Document images with source code
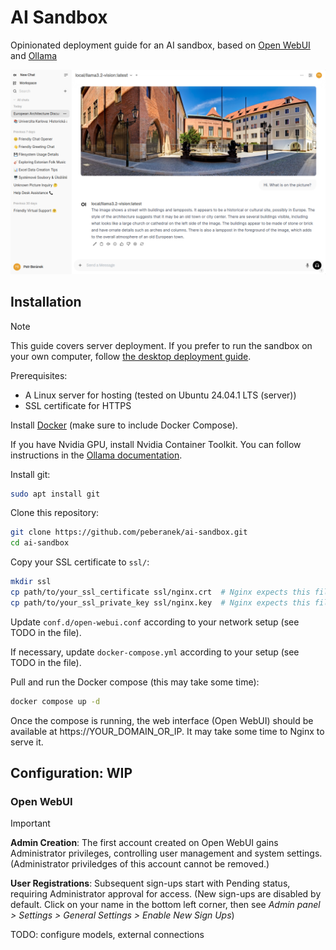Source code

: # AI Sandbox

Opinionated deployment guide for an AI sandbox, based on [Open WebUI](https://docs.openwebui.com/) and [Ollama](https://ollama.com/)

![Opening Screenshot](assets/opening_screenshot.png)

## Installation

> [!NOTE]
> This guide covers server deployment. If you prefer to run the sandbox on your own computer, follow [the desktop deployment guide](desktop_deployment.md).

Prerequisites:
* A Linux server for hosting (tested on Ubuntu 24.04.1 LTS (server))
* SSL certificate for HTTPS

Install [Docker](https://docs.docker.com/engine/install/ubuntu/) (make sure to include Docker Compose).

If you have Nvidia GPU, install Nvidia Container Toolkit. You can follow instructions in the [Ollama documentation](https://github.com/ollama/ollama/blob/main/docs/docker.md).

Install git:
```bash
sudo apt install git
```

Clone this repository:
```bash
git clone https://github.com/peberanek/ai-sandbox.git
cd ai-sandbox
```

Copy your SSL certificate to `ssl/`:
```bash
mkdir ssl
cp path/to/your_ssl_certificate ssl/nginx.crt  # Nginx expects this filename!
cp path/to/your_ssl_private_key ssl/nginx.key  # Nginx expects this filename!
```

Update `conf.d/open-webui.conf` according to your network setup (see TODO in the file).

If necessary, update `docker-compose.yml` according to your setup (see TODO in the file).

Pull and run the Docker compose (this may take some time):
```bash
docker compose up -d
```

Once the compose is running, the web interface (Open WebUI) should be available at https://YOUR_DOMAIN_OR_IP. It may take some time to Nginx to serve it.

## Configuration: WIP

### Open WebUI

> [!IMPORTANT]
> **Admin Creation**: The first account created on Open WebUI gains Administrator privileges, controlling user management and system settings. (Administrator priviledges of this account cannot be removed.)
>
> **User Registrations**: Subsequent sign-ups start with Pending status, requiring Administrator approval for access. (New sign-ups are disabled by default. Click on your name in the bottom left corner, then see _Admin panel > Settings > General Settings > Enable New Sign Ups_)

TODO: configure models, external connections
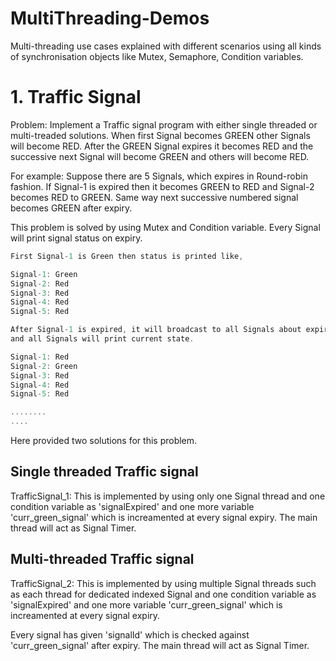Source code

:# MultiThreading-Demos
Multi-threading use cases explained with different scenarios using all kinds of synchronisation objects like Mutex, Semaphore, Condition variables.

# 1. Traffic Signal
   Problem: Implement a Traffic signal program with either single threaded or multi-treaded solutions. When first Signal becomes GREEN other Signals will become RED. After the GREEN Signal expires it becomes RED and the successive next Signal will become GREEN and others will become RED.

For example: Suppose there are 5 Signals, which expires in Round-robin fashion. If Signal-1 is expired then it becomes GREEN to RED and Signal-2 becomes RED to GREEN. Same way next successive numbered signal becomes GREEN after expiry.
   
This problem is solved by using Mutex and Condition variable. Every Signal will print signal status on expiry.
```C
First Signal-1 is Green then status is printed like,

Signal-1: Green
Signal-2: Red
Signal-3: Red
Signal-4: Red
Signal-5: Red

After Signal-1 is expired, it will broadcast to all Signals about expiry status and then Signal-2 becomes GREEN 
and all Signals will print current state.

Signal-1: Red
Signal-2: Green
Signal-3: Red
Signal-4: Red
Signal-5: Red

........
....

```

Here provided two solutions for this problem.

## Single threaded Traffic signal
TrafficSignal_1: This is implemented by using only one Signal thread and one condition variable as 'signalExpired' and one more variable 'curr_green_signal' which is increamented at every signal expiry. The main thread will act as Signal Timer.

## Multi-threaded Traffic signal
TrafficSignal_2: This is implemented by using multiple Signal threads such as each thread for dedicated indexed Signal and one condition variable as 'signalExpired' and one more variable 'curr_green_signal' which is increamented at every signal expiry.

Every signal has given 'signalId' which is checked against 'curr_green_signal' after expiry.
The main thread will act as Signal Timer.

* [Task to carry out]
The line containing "## Single threaded Traffic signal" and every line after it, up to and including the last line of the records, should be reproduced exactly, with nothing else.

* [Answer to the exercise]
## Single threaded Traffic signal
TrafficSignal_1: This is implemented by using only one Signal thread and one condition variable as 'signalExpired' and one more variable 'curr_green_signal' which is increamented at every signal expiry. The main thread will act as Signal Timer.

## Multi-threaded Traffic signal
TrafficSignal_2: This is implemented by using multiple Signal threads such as each thread for dedicated indexed Signal and one condition variable as 'signalExpired' and one more variable 'curr_green_signal' which is increamented at every signal expiry.

Every signal has given 'signalId' which is checked against 'curr_green_signal' after expiry.
The main thread will act as Signal Timer.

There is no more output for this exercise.